In this post I will show you a proof of concept that can be used to turn a series of geo-tagged images into a video with a CAMM or GPMD telemetry track.
Over the last month I’ve introduced the concepts of how telemetry is stored in mp4 video files in both CAMM and GPMF standards. If you missed any of the posts, start by reading them in order here;
- Part 1: An introduction
- Part 2: A high-level introduction to the mp4 specification
- Part 3: Structuring telemetry trak’s in mp4 videos
- Part 4: CAMM
- Part 5: CAMM
The aim of this exercise was to learn how telemetry is housed in videos so we could create videos with embedded telemetry using Trail Maker so that the telemetry would not be lost over time with GPX files going missing,
Telemetry Injector is a proof-of-concept script to try and implement our understanding.
Overview
The logic in Telemetry Injector has been purposely designed to be fairly simplistic. At a high-level it works as follows:
- takes a:
- series of geo-tagged images;
- or a video file with an accompanying GPX file
- If image input, parses out the telemetry into a GPX file
- If image input, creates a video file from photos
- Creates a CAMM or GPMF binary file from GPX and appends it to any existing
mdat
media - Create a corresponding
moov
>trak
box to describe the injected telemetry.
To demonstrate this, I’ll first start by walking you through how to run the script;
Installing Telemetry Injector
First, lets start by installing the software;
git clone https://github.com/trek-view/telemetry-injector
cd telemetry-injector
python3 -m venv telemetry-injector_venv
source telemetry-injector_venv/bin/activate
pip3 install -r requirements.txt
Once installed, Trail Maker can be used in the following way, for photos;
python3 telemetry-injector.py [-c|-g] -i INPUT_IMAGE_DIRECTORY/ -o OUTPUT_VIDEO_FILE.mp4
For videos;
python3 telemetry-injector.py [-c|-g] -v INPUT_VIDEO.mp4 -x FILE.GPX -o OUTPUT_VIDEO_FILE.mp4
Where;
-g
: Flag to use GPMF metadata injection.-c
: Flag to use CAMM metadata injection.-i
: Input image directory.-v
: Input mp4 files, should be mp4 video.-x
: Input GPX files, should be mp4 video.-o
: Output video file containing metadata.
Note, Telemetry Injector can be used with either flat or equirectangular images (it will automatically detect these on input and write the correct spherical tags in video output if input is equirectangular).
Injecting Telemetry
Video input
Telemetry Injector allows you to input a video without existing telemetry and inject it using an accompanying GPX file.

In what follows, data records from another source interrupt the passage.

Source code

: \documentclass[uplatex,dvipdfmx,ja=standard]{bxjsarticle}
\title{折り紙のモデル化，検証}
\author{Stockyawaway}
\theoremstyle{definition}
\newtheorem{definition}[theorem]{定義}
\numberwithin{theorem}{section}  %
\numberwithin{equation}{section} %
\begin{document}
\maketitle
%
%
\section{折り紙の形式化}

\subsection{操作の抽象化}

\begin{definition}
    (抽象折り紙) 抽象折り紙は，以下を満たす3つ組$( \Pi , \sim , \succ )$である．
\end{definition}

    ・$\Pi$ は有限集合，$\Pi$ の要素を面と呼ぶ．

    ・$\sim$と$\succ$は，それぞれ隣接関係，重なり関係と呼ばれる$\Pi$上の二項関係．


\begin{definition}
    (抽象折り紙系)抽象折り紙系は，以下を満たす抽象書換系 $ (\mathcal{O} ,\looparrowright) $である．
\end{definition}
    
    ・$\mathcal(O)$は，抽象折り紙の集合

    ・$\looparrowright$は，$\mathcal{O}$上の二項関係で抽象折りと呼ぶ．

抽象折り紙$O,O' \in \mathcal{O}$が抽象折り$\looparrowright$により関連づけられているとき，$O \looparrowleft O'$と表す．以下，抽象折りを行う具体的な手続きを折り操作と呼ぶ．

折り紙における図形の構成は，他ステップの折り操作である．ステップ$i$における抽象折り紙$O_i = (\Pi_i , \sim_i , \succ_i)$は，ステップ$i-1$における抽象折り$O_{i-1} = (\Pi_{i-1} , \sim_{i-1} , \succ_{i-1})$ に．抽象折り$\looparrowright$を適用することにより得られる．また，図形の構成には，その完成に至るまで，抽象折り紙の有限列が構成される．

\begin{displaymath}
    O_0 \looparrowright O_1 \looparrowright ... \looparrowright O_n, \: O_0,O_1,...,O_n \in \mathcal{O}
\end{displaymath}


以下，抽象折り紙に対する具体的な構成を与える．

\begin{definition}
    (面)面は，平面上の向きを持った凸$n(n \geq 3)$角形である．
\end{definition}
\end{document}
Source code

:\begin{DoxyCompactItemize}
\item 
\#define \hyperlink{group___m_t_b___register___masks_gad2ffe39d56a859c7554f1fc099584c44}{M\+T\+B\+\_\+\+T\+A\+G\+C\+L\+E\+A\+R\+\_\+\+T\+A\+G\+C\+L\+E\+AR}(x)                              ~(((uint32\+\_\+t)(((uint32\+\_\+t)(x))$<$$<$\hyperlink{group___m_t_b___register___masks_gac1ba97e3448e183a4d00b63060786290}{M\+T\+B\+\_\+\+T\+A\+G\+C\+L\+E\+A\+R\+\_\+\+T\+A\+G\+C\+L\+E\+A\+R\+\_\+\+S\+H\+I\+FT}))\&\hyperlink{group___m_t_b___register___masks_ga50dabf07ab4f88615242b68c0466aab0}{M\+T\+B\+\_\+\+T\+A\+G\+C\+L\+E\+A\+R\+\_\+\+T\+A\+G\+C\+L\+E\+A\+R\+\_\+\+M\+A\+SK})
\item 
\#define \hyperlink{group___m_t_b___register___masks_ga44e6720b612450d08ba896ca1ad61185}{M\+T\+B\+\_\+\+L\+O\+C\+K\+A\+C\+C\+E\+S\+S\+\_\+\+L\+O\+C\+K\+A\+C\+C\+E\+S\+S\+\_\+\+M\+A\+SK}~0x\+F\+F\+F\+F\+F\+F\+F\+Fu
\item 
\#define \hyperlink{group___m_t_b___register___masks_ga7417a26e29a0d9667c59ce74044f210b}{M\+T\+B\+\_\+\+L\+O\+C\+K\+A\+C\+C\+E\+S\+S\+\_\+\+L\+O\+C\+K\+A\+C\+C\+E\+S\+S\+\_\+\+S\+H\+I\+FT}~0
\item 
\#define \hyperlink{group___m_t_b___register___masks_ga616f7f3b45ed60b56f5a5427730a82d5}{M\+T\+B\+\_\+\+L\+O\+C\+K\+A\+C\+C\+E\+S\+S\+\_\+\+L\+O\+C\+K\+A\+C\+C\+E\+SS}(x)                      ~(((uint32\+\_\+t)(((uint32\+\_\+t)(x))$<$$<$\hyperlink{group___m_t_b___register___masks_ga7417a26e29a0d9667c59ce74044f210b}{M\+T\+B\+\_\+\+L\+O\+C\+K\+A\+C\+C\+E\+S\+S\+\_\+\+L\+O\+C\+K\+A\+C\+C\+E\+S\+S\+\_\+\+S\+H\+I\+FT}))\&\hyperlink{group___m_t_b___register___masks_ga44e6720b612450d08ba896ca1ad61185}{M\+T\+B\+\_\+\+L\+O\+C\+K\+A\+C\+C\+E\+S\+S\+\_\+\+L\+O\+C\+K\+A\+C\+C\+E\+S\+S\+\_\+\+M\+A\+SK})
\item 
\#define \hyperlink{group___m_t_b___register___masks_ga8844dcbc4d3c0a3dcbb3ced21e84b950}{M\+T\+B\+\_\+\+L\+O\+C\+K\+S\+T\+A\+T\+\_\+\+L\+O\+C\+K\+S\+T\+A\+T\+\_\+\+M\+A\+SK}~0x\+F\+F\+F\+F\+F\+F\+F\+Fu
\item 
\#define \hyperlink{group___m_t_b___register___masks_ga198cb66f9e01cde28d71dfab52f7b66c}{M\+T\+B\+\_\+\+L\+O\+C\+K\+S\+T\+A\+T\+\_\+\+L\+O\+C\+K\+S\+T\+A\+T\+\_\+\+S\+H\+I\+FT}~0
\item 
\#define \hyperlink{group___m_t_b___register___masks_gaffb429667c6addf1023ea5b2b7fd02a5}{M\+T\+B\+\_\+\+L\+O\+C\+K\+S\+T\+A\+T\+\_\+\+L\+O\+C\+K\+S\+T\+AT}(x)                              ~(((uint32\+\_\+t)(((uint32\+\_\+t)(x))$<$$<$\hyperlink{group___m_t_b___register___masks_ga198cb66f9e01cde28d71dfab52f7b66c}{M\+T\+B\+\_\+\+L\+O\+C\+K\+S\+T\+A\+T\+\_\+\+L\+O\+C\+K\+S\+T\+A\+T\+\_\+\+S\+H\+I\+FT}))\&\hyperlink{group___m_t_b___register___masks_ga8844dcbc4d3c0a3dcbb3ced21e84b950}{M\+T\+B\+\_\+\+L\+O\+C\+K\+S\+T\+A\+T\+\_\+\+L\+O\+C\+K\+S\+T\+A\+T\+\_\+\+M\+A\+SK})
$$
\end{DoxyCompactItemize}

There is one important considerations with video inputs owing to the fact this script is just a proof of concept; the count of frames in the video must match the number of GPX points in the file or you will receive an error. This is because Telemetry Injector uses the same time scale for the telemetry as per the original frame rate.
Video Input Example 1: CAMM (Equirectangular)
Check frames;
ffprobe -v error -select_streams v:0 -count_packets \
-show_entries stream=nb_read_packets -of csv=p=0 GS018421.mp4
605 frames.
ffprobe GS018421.mp4
Looking at the tracks;
Stream #0:0[0x1](und): Video: h264 (High) (avc1 / 0x31637661), yuv420p(tv, bt709, progressive), 5376x2688 [SAR 1:1 DAR 2:1], 116401 kb/s, 29.97 fps, 29.97 tbr, 600 tbn (default)
Metadata:
creation_time : 2022-01-27T16:59:43.000000Z
handler_name : Core Media Video
vendor_id : [0][0][0][0]
encoder : H.264
Side data:
spherical: equirectangular (0.000000/0.000000/0.000000)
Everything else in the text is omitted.